What lines in the records below include the word "analyze"? Return each one.

(Recorded data)

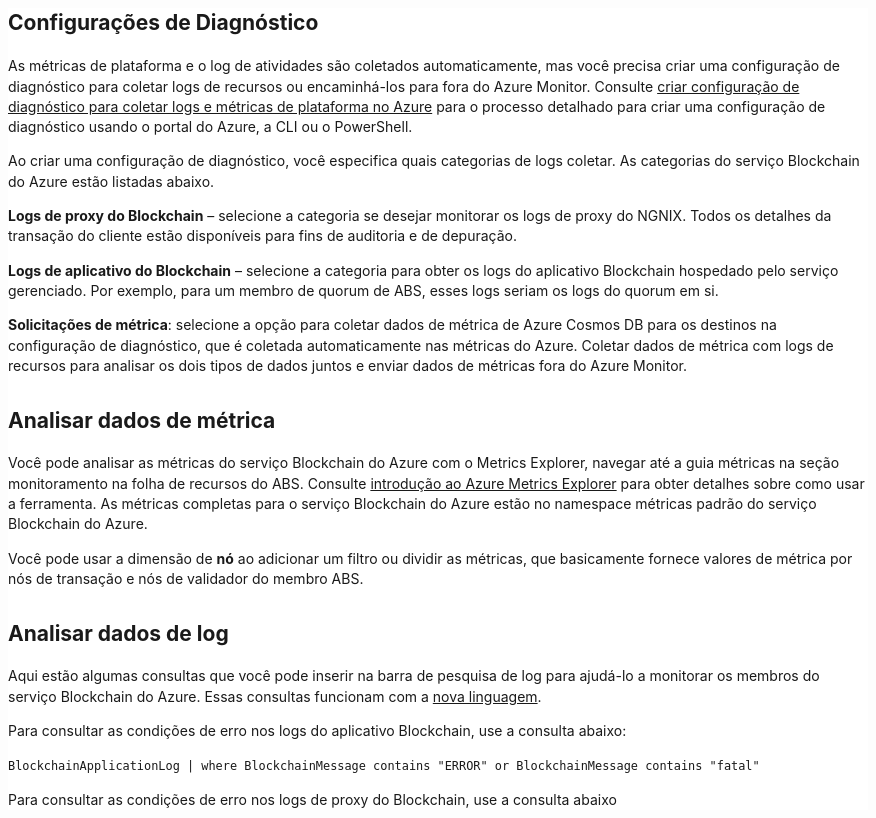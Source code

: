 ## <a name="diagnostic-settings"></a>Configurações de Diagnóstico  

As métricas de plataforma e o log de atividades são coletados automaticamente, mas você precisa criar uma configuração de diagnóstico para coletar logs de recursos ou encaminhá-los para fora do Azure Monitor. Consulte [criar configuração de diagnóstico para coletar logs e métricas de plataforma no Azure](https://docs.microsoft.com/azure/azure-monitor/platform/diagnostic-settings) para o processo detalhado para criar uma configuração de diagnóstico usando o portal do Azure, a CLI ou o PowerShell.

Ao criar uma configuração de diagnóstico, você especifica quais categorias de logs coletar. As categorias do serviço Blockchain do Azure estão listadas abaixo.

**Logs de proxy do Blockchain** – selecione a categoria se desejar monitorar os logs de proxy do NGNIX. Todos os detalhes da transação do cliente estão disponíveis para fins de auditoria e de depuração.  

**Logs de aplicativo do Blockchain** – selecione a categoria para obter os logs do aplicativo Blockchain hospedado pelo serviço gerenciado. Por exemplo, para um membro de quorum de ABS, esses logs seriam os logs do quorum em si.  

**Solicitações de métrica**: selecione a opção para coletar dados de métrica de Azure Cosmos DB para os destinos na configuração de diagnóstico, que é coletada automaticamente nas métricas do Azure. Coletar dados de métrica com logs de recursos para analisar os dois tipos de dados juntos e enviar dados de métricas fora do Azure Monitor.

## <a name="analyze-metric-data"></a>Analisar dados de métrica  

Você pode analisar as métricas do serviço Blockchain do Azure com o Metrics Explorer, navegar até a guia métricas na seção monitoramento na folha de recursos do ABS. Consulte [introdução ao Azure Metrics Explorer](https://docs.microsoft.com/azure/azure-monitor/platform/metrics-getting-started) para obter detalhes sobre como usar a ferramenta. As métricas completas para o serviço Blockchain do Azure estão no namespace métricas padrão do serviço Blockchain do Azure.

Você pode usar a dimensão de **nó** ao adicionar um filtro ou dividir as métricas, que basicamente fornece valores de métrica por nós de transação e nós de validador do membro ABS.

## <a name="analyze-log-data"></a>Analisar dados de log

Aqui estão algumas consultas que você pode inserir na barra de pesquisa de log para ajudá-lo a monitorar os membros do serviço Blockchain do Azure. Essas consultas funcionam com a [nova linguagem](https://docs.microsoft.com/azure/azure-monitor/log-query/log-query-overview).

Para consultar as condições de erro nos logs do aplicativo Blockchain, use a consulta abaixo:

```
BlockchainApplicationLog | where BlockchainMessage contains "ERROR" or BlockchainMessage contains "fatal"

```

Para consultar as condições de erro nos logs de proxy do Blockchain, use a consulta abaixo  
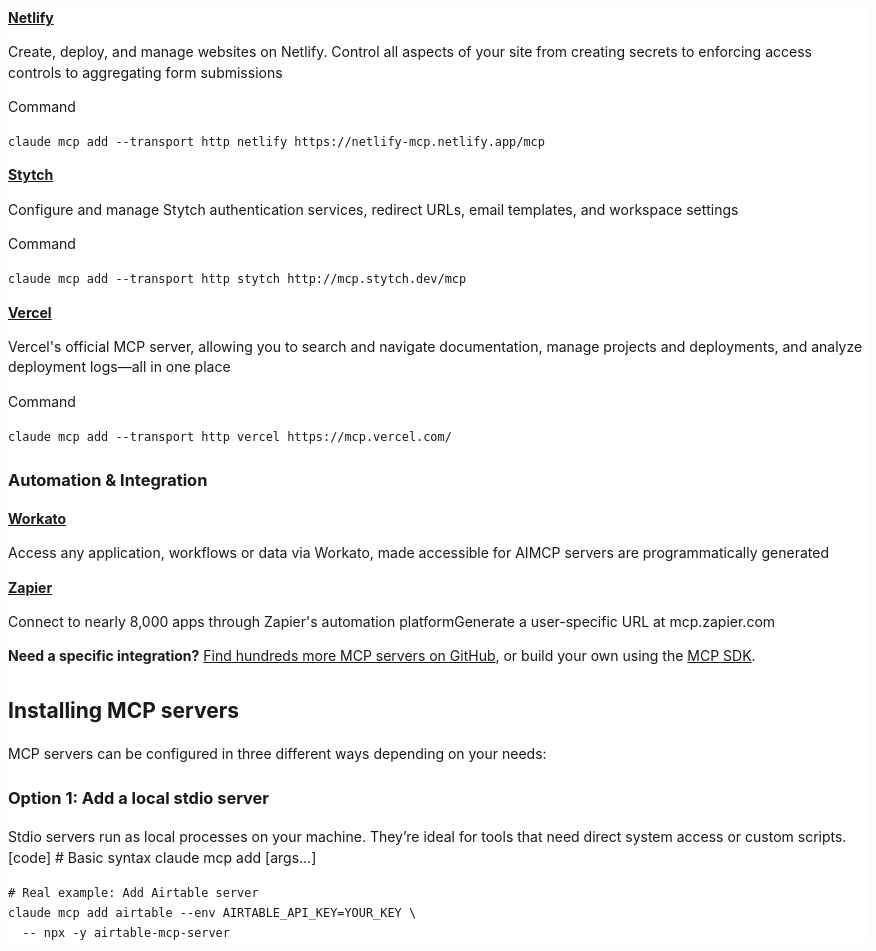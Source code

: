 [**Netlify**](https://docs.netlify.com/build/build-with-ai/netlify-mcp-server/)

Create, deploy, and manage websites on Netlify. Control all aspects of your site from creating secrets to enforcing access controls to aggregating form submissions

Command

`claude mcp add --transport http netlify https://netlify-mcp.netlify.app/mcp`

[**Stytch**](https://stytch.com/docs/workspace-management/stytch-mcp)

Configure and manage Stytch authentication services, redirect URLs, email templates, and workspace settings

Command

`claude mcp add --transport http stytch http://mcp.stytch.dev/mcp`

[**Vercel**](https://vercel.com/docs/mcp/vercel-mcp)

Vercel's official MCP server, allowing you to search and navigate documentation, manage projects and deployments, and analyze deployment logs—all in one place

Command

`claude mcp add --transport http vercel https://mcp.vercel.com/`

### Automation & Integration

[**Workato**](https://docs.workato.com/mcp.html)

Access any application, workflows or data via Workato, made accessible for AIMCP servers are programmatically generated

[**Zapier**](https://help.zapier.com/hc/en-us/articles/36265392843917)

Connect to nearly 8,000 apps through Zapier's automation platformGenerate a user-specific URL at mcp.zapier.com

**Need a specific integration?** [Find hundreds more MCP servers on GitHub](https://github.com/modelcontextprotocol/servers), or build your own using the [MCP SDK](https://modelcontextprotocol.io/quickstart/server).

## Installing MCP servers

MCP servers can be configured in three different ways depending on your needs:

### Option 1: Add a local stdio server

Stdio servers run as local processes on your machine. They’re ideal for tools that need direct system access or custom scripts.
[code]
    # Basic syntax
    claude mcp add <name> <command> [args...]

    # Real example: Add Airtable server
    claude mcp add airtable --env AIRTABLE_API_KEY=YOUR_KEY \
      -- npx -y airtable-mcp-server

(End Recorded data)

### Response to this task
## <a name="analyze-metric-data"></a>Analisar dados de métrica  
## <a name="analyze-log-data"></a>Analisar dados de log
Vercel's official MCP server, allowing you to search and navigate documentation, manage projects and deployments, and analyze deployment logs—all in one place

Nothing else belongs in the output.